Only the lines holding the string "test" are needed; copy each of them from the data.
++++++++++++++++++++
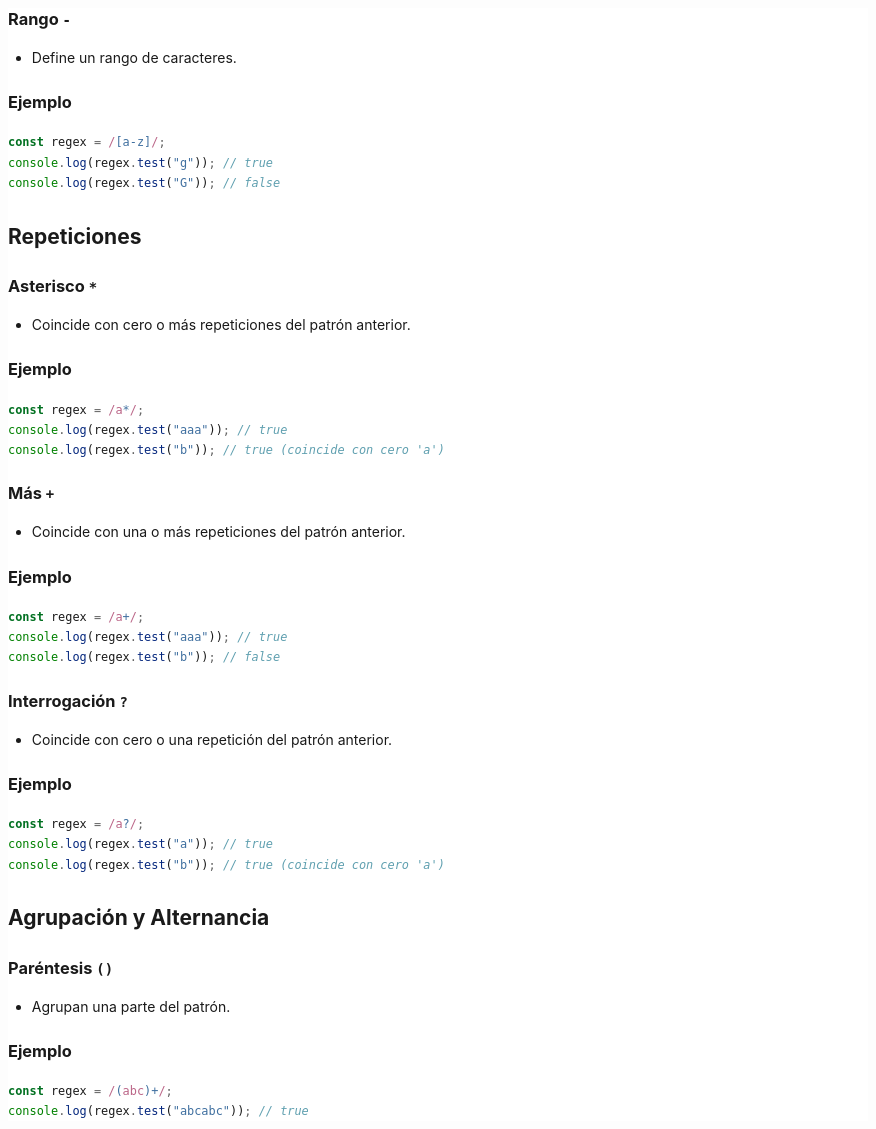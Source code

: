 ### Rango `-`
- Define un rango de caracteres.
### Ejemplo
```javascript
const regex = /[a-z]/;
console.log(regex.test("g")); // true
console.log(regex.test("G")); // false
```

## Repeticiones
### Asterisco `*`
- Coincide con cero o más repeticiones del patrón anterior.
### Ejemplo
```javascript
const regex = /a*/;
console.log(regex.test("aaa")); // true
console.log(regex.test("b")); // true (coincide con cero 'a')
```

### Más `+`
- Coincide con una o más repeticiones del patrón anterior.
### Ejemplo
```javascript
const regex = /a+/;
console.log(regex.test("aaa")); // true
console.log(regex.test("b")); // false
```

### Interrogación `?`
- Coincide con cero o una repetición del patrón anterior.
### Ejemplo
```javascript
const regex = /a?/;
console.log(regex.test("a")); // true
console.log(regex.test("b")); // true (coincide con cero 'a')
```

## Agrupación y Alternancia
### Paréntesis `()`
- Agrupan una parte del patrón.
### Ejemplo
```javascript
const regex = /(abc)+/;
console.log(regex.test("abcabc")); // true
```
++++++++++++++++++++
* [Expected answer]:
console.log(regex.test("g")); // true
console.log(regex.test("G")); // false
console.log(regex.test("aaa")); // true
console.log(regex.test("b")); // true (coincide con cero 'a')
console.log(regex.test("aaa")); // true
console.log(regex.test("b")); // false
console.log(regex.test("a")); // true
console.log(regex.test("b")); // true (coincide con cero 'a')
console.log(regex.test("abcabc")); // true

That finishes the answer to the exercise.